Liu:Decrease with sincerity: great good fortune, no blame. One may continue. It is beneficial to go somewhere. How can this (decrease with sincerity) be done? One may use two bamboo containers of grain for a sacrifice.
Ritsema/Karcher: Diminishing, possessing conformity. Spring significant. Without fault, permitting Trial. Harvesting: possessing directed going. Asking-why: having availing of. Two platters permit availing-of presenting. [This hexagram describes your situation in terms of sacrifice and loss. It emphasizes that lessening yourself and decreasing your involvements is the adequate way to handle it...]

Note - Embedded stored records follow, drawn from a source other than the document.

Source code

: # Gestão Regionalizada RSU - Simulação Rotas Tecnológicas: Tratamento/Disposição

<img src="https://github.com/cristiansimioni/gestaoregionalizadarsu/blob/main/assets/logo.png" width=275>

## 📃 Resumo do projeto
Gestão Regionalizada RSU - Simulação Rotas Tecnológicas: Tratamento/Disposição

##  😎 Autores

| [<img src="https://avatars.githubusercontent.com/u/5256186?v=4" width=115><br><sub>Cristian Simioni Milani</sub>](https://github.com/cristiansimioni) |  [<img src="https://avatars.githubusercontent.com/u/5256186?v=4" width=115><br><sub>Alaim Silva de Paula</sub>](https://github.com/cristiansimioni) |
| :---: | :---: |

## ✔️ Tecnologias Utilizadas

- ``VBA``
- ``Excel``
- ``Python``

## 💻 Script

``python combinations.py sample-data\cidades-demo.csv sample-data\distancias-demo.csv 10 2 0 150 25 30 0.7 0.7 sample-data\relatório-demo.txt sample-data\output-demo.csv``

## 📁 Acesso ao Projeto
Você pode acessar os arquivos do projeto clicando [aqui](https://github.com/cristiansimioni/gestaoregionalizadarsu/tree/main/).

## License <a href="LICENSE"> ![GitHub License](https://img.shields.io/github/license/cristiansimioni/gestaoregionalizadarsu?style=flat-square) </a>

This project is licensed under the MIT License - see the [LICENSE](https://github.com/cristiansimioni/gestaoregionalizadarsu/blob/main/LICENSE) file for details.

Shaughnessy: There is a return; prime auspiciousness; there is no trouble. It can be determined. Beneficial to have someplace to go. Why use two tureens; you can use aromatic grass.
Cleary (1): Reduction with sincerity is very auspicious, impeccable. It should be correct. It is beneficial to go somewhere. What is the use of the two bowls? They can be used to receive.
Cleary (2): … It is beneficial to have somewhere to go, etc … They can be used for presentation.
Wu: Loss indicates that with confidence there will be great fortune, no error, perseverance, and advantage to have undertakings. What to use in offerings? Two boxes of grain are adequate.
The Image
Legge: The image of a mountain and beneath it the waters of a marsh form Compensating Sacrifice. The superior man, in accordance with this, restrains his wrath and represses his desires.
Wilhelm/Baynes: At the foot of the mountain, the lake: the image of Decrease. Thus the superior man controls his anger and restrains his instincts.
Blofeld: This hexagram symbolizes a marshy lake at the foot of a mountain. The Superior Man keeps his anger under control and is moderate in his desires.
Liu: The lake beside the mountain symbolizes Decrease. The superior man curbs his indignation and restricts his desires.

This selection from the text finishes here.